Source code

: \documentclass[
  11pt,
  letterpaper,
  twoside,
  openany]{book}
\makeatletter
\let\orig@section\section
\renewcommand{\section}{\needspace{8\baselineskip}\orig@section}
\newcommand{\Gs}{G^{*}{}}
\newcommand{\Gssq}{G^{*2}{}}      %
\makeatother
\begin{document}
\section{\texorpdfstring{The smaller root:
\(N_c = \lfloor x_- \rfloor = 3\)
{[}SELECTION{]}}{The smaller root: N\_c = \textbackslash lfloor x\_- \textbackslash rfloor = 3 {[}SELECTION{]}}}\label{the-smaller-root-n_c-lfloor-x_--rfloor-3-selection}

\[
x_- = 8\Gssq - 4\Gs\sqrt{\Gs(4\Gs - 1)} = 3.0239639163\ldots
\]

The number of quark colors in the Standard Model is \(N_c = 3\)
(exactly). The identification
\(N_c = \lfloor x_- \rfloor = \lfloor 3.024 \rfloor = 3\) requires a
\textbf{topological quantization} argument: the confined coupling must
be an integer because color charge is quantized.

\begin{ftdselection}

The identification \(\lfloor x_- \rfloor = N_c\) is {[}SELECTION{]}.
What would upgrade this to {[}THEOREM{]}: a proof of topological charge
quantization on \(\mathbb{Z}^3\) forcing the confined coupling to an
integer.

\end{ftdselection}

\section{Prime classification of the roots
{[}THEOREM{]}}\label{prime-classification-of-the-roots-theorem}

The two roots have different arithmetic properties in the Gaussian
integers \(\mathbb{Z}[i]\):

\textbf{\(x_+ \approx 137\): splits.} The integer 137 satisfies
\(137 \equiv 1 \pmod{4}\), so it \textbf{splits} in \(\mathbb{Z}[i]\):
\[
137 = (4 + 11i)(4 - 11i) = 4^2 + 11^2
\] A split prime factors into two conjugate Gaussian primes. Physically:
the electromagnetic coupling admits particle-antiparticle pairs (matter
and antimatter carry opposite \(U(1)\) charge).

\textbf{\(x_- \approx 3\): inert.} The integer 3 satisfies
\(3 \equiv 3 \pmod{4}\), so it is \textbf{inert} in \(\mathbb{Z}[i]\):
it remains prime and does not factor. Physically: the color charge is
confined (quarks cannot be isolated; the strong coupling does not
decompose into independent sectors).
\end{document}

** Task requirements **
Print the entire listing above once more, with nothing changed.

** Answer to this task **
Source code

: \documentclass[
  11pt,
  letterpaper,
  twoside,
  openany]{book}
\makeatletter
\let\orig@section\section
\renewcommand{\section}{\needspace{8\baselineskip}\orig@section}
\newcommand{\Gs}{G^{*}{}}
\newcommand{\Gssq}{G^{*2}{}}      %
\makeatother
\begin{document}
\section{\texorpdfstring{The smaller root:
\(N_c = \lfloor x_- \rfloor = 3\)
{[}SELECTION{]}}{The smaller root: N\_c = \textbackslash lfloor x\_- \textbackslash rfloor = 3 {[}SELECTION{]}}}\label{the-smaller-root-n_c-lfloor-x_--rfloor-3-selection}

\[
x_- = 8\Gssq - 4\Gs\sqrt{\Gs(4\Gs - 1)} = 3.0239639163\ldots
\]

The number of quark colors in the Standard Model is \(N_c = 3\)
(exactly). The identification
\(N_c = \lfloor x_- \rfloor = \lfloor 3.024 \rfloor = 3\) requires a
\textbf{topological quantization} argument: the confined coupling must
be an integer because color charge is quantized.

\begin{ftdselection}

The identification \(\lfloor x_- \rfloor = N_c\) is {[}SELECTION{]}.
What would upgrade this to {[}THEOREM{]}: a proof of topological charge
quantization on \(\mathbb{Z}^3\) forcing the confined coupling to an
integer.

\end{ftdselection}

\section{Prime classification of the roots
{[}THEOREM{]}}\label{prime-classification-of-the-roots-theorem}

The two roots have different arithmetic properties in the Gaussian
integers \(\mathbb{Z}[i]\):

\textbf{\(x_+ \approx 137\): splits.} The integer 137 satisfies
\(137 \equiv 1 \pmod{4}\), so it \textbf{splits} in \(\mathbb{Z}[i]\):
\[
137 = (4 + 11i)(4 - 11i) = 4^2 + 11^2
\] A split prime factors into two conjugate Gaussian primes. Physically:
the electromagnetic coupling admits particle-antiparticle pairs (matter
and antimatter carry opposite \(U(1)\) charge).

\textbf{\(x_- \approx 3\): inert.} The integer 3 satisfies
\(3 \equiv 3 \pmod{4}\), so it is \textbf{inert} in \(\mathbb{Z}[i]\):
it remains prime and does not factor. Physically: the color charge is
confined (quarks cannot be isolated; the strong coupling does not
decompose into independent sectors).
\end{document}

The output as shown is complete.